Exercise instructions –
Go through the lines below and transcribe each one exactly.
****************
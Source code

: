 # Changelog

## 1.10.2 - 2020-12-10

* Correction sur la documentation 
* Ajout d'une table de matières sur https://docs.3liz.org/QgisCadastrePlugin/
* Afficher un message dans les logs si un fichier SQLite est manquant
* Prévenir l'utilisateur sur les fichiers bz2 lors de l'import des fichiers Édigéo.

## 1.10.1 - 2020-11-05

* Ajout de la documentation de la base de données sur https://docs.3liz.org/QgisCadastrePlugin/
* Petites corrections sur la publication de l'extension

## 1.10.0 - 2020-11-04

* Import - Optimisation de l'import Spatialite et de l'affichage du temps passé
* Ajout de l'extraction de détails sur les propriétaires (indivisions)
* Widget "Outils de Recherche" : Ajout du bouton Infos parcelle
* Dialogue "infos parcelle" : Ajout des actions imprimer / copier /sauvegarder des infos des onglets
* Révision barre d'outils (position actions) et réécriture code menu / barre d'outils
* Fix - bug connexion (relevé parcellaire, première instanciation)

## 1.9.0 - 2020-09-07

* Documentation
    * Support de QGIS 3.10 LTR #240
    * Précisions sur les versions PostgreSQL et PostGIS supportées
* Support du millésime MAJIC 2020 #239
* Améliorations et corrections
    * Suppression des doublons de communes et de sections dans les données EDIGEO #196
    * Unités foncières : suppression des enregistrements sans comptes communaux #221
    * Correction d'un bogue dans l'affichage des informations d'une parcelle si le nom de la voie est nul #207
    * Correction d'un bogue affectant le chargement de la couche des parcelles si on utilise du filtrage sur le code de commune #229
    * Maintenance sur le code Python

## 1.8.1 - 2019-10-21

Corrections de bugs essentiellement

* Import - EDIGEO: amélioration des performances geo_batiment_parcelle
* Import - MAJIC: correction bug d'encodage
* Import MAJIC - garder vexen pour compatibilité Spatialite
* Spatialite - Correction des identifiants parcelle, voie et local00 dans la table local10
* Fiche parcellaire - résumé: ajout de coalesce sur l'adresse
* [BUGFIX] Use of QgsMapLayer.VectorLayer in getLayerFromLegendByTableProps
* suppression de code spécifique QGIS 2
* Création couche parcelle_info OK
****************
Task output –
Source code

: # Changelog

## 1.10.2 - 2020-12-10

* Correction sur la documentation 
* Ajout d'une table de matières sur https://docs.3liz.org/QgisCadastrePlugin/
* Afficher un message dans les logs si un fichier SQLite est manquant
* Prévenir l'utilisateur sur les fichiers bz2 lors de l'import des fichiers Édigéo.

## 1.10.1 - 2020-11-05

* Ajout de la documentation de la base de données sur https://docs.3liz.org/QgisCadastrePlugin/
* Petites corrections sur la publication de l'extension

## 1.10.0 - 2020-11-04

* Import - Optimisation de l'import Spatialite et de l'affichage du temps passé
* Ajout de l'extraction de détails sur les propriétaires (indivisions)
* Widget "Outils de Recherche" : Ajout du bouton Infos parcelle
* Dialogue "infos parcelle" : Ajout des actions imprimer / copier /sauvegarder des infos des onglets
* Révision barre d'outils (position actions) et réécriture code menu / barre d'outils
* Fix - bug connexion (relevé parcellaire, première instanciation)

## 1.9.0 - 2020-09-07

* Documentation
    * Support de QGIS 3.10 LTR #240
    * Précisions sur les versions PostgreSQL et PostGIS supportées
* Support du millésime MAJIC 2020 #239
* Améliorations et corrections
    * Suppression des doublons de communes et de sections dans les données EDIGEO #196
    * Unités foncières : suppression des enregistrements sans comptes communaux #221
    * Correction d'un bogue dans l'affichage des informations d'une parcelle si le nom de la voie est nul #207
    * Correction d'un bogue affectant le chargement de la couche des parcelles si on utilise du filtrage sur le code de commune #229
    * Maintenance sur le code Python

## 1.8.1 - 2019-10-21

Corrections de bugs essentiellement

* Import - EDIGEO: amélioration des performances geo_batiment_parcelle
* Import - MAJIC: correction bug d'encodage
* Import MAJIC - garder vexen pour compatibilité Spatialite
* Spatialite - Correction des identifiants parcelle, voie et local00 dans la table local10
* Fiche parcellaire - résumé: ajout de coalesce sur l'adresse
* [BUGFIX] Use of QgsMapLayer.VectorLayer in getLayerFromLegendByTableProps
* suppression de code spécifique QGIS 2
* Création couche parcelle_info OK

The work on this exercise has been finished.